La noche anterior había sido sin duda una noche de mucho vino, en la que no renunciamos a ningún milímetro de nuestros cuerpos. Su sexualidad era impetuosa. Muchas veces incluso llegó a intimidarme tanto como a retarme. Especialmente cuando sus ojos verdes, llenos de codicia, se incrustaban sin piedad en los míos, mientras ella se desprendía una por una las ropas.

En eso Lea atravesó la sala con su caminar de pasos robustos y espaciados. Mi cavilación se detuvo y mis ojos persiguieron su silueta desnuda. Quise retomar los pensamientos (las palabras aleatorias que subrayaba, mi infancia…) sin embargo la efigie de Lea deambulando desvestida me hizo recordar a Balthus. Balthus y sus pinturas de niñas adolescentes: Alice frente al espejo, Thérèse soñando, Katia leyendo.

─ ¿Estás listo? ─dijo Lea desde la cocina mientras abría el refrigerador. Su voz aún tenía destellos de pereza─. Hay que apresurarnos para aprovechar el día en la montaña, ¿quieres más café?”.

─ Dame unos minutos ─respondí sin deseos de abandonar el estudio para ir a escalar Moose Mountain.

En fin, pensé, una caminata al aire libre me haría bien y en el mejor de los casos me ayudaría a descifrar el título del cuento.

Media hora después nos encontrábamos rumbo a Kananaskis Park, sistema de cordilleras en las montañas rocosas de Canadá.

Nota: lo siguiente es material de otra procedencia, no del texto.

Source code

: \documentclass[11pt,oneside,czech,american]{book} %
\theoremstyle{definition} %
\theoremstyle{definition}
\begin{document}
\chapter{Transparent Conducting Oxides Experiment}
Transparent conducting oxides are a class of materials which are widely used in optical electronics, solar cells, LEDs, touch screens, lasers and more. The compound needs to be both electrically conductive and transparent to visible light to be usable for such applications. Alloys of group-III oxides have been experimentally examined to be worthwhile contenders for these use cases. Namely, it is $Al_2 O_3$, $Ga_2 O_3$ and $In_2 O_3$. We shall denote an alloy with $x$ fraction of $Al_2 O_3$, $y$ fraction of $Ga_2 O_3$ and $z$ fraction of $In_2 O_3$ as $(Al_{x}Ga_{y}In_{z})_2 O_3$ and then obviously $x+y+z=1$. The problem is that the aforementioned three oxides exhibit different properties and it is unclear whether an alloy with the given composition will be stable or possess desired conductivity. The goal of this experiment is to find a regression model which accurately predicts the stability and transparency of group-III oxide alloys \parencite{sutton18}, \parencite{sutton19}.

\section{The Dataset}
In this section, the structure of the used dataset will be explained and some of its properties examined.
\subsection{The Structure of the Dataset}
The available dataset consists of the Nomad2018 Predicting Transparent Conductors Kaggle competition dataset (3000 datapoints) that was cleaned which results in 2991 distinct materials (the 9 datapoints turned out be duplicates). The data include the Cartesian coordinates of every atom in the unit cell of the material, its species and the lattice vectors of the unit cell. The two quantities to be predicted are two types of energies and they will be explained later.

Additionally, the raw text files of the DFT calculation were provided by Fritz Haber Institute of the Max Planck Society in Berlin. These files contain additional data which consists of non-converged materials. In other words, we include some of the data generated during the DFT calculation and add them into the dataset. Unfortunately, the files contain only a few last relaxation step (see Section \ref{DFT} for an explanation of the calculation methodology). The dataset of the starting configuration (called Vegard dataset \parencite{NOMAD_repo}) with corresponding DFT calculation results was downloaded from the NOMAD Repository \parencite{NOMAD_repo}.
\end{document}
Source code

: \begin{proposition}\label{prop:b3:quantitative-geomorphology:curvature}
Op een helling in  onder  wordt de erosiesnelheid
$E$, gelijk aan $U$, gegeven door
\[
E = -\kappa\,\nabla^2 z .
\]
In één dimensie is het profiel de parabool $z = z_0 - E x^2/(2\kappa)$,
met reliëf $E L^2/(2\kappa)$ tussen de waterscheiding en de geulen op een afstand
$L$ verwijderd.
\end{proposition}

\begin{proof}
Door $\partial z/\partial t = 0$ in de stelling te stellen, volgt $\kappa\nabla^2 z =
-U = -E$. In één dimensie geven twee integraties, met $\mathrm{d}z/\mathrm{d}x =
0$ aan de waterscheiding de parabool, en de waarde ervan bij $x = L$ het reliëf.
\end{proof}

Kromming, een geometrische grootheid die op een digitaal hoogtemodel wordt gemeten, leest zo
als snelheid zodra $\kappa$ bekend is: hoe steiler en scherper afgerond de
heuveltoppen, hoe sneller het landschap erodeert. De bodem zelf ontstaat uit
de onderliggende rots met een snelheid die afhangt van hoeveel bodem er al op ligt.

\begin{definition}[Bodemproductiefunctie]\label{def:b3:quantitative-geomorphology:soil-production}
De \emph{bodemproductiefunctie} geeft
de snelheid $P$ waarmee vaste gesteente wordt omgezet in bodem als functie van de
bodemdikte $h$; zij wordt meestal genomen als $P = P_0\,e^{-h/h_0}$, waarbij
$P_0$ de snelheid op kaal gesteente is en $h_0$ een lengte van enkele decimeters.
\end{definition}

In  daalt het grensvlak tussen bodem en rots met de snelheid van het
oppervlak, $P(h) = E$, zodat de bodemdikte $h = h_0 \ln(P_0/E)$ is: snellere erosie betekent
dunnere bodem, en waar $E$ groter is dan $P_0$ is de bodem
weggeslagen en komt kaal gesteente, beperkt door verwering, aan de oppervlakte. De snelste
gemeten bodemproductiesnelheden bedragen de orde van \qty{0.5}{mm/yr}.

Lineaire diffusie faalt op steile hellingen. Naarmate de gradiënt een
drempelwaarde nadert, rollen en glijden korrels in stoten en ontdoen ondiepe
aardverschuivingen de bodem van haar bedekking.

Dire Straits sonaba en las bocinas. Lea canturreaba Sultans Of Swing mientras yo, manos al volante, miraba la carretera. A los costados ya no había campos de trigo ni de canola. Ahora la enormidad de las montañas rocosas nos encerraba, haciéndome sentir putamente ínfimo. Pero su brutal esplendor a la vez convertía el sentimiento de insignificancia en una extraña fascinación, que invitaba a perderse detrás de esas cordilleras.

Seguí todas las indicaciones de Lea y pronto nos encontramos en un camino alterno de terracería. Al cabo de un tiempo llegamos hasta el parqueo donde solo había otros dos vehículos estacionados. Cuando apagué el carro escuché la voz de David Bowie desfallecer lentamente.

Tomamos nuestras mochilas y caminamos hasta el letrero que leía: “Moose Mountain. Estudiamos el mapa de senderos contiguo a este. Luego entramos en una vereda angosta y zigzagueante.  El bosque de abetos nos envolvió. Por el suelo húmedo el musgo se expandía como alfombra bajo el cielo azul. Nuestros pasos hacían crujir las hojas y las ramas secas que cubrían la ruta.

Pasaron unas horas y habíamos hablado poco, nos gusta aprovechar al máximo el silencio de la montaña. Entonces apareció un riachuelo, corría en dirección contraria a nosotros, creando pequeñas cascadas al bajar. Lea guiaba el camino y yo seguía sus pasos (así como lo he hecho desde la primeva vez que la vi en Mikey’s Juke Box Pub). Junto al riachuelo busqué donde acomodarme, bebí agua y revisé el mapa. Luego agarré los binoculares y apunté hacia la cresta de la montaña. Un grupo de  caminantes, que se miraban como pequeñas hormigas escalando el lomo de un elefante, se aproximaban a la cúspide.

“¡Mierda! nos faltan unas dos horas más…”, murmuré, retirándome los largavistas de la cara.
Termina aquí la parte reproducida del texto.